Tada points to the case of Terri Schindler-Schiavo as a perfect example. Schiavo is a 39-year-old, brain-disabled woman whose husband and legal guardian asked the Florida courts to remove her feeding tube. “I’ve talked with her parents,” says Tada. “I’ve met her parents and we have people far more disabled coming to our family retreats. She is not brain dead; she is not in a persistent vegetative state. She is what they call ‘minimally conscious,’ but that doesn’t mean that her life is not worth living. Shouldn’t we err on the side of life in this situation, rather than be quick to give her a death sentence?”

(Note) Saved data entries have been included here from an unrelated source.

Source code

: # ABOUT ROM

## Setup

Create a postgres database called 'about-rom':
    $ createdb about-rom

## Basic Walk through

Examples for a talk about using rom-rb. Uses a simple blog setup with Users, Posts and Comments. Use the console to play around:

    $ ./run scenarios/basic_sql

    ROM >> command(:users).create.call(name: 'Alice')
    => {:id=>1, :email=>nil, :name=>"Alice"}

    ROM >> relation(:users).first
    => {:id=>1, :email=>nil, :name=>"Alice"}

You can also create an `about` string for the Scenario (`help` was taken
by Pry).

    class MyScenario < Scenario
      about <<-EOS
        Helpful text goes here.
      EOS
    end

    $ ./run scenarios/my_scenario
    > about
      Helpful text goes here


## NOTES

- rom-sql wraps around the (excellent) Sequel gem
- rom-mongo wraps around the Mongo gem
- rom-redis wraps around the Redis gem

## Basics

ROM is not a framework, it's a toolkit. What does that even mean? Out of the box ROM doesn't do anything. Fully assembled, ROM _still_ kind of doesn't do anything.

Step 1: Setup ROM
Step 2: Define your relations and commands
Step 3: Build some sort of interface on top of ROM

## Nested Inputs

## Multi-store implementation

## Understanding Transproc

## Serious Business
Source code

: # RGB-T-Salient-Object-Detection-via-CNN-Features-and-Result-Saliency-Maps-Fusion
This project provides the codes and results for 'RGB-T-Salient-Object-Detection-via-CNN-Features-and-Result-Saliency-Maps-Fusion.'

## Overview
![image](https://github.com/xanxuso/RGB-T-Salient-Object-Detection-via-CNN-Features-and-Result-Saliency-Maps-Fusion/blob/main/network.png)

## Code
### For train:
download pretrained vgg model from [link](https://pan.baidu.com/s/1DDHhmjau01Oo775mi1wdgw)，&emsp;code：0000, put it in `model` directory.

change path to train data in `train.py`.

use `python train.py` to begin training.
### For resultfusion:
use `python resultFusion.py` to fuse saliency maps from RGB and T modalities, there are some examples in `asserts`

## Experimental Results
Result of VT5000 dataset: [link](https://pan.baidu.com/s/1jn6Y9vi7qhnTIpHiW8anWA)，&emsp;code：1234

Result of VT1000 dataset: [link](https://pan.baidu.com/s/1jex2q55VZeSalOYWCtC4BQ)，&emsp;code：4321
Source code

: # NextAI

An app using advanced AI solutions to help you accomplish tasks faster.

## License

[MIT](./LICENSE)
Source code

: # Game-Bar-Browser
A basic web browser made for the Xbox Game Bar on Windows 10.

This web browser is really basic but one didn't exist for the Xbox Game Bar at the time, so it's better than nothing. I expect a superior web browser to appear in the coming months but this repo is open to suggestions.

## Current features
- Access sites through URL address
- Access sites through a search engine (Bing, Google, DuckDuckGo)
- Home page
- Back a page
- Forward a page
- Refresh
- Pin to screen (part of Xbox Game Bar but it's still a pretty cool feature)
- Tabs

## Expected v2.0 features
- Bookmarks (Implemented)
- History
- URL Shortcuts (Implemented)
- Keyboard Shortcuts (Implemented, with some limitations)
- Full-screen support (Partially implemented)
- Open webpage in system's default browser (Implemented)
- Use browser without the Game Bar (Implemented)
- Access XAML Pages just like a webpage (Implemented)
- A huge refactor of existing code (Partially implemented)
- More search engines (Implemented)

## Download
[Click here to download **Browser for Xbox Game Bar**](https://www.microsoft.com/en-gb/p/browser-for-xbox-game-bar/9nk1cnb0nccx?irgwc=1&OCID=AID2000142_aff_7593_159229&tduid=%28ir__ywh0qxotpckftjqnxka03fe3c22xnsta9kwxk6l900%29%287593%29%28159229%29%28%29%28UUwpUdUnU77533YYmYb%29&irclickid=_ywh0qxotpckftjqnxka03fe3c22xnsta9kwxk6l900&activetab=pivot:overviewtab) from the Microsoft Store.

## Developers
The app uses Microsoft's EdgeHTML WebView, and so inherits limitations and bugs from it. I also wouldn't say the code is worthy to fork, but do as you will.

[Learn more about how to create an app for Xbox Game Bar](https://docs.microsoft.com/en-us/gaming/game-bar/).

According to Tada, we live in an age where fundamental fears of disability are growing. “We want to institutionalize that child with cerebral palsy. We want to abort this baby if we think it might have Down syndrome. We want to put our elderly parents with dementia in a nursing home. We just don’t know how to deal with disabilities, and there is a growing premise that you’re better off dead than disabled.”
Thankfully, in 1967, no one tried to kill Tada. Even when she begged a friend to help her commit suicide, the friend refused. “I was dangerously close to becoming another statistic among the lists of the clinically depressed,” Tada notes. “But the darkness was lifted when friends from my church rallied around my family, offering help, hope and ascribing positive meaning to my affliction. Unfortunately, my story is unique. This is why I am pleased to labor alongside so many skilled and gifted individuals at Joni and Friends. Our staff and volunteers, across the country and around the world, have a single passion: to see disabled people and their families come to Christ and embrace His plan for their lives.”